• [PROBLEM STATEMENT]: Would you restate the entries below word for word, leaving out the images?

• [DATA]:
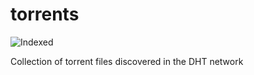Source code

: torrents 
========
![Indexed](https://img.shields.io/badge/indexed-118658-blue)

Collection of torrent files discovered in the DHT network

• [REPLY TO THE EXERCISE]:
Source code

: torrents 
========
![Indexed](https://img.shields.io/badge/indexed-118658-blue)

Collection of torrent files discovered in the DHT network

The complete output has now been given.